House Judiciary Committee Approves Juvenile Justice Bill
The House Judiciary Committee approved a bill changing how juveniles are punished for low-level offenses. But the addition of an amendment allowing mercy for adults is drawing concerns.
The proposal by Seminole Republican Larry Ahern requires law enforcement to remove the arrest of a juvenile offender for some first-time misdemeanors. Yet it continues to undergo changes. An amendment added by Longwood Republican Scott Plakon allows adults arrested for certain crimes to enter a diversion program. Plakon says adults also deserve an opportunity to avoid an arrest record.

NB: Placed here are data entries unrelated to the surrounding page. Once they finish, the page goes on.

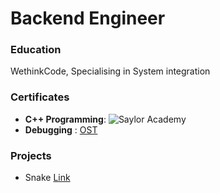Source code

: # Backend Engineer

### Education
WethinkCode, Specialising in System integration

### Certificates
 - **C++ Programming**: ![Saylor Academy](https://www.saylor.org)
 - **Debugging** : [OST](https://apps.p.ost2.fyi/)

### Projects
 - Snake [Link](github.com/1eb0hang/snake)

“This bill, or amendment, rather, is just another version of that mercy. One that would be in the pre-arrest stage, before there is a mugshot that will impact these people for the rest of their lives.”
While Ahern’s bill has found support among lawmakers, Plakon’s amendment is sparking some criticism. Venice Republican Julio Gonzalez says the issue of juvenile justice is being “tainted” by adding adults into the debate.
“These issues are now tainted by discussion over adults. And it opens up a completely separate discussion that I don’t think is conducive for finding out what the best solution is for children," Gonzalez said.
The Florida Sheriffs Association is backing the House bill. Pinellas County Sheriff Bob Gualtieri supports Plakon’s amendment and cited his district’s successful diversion program. But Gualtieri and the Sheriffs are opposed to the Senate version of the bill over claims it takes away their discretion over charges.
Ahern is facing calls to further amend his bill so it more closely resembles Senator Anitere Flores’s version. Her proposal would require law enforcement to issue civil citations for a juvenile’s first arrest. Speakers like Reverend Bernice Powell Jackson says civil citations are a better way to give kids a second chance.
“A child who receives a civil citation does not need an expungement because they have not been arrested. There should be no need for discretion for these non-serious misdemeanor offenses by our children," Powell Jackson said. "Everyone of us in this room has needed or will need a second chance – and civil citations provide that for our children.”
The bill now heads to the House floor.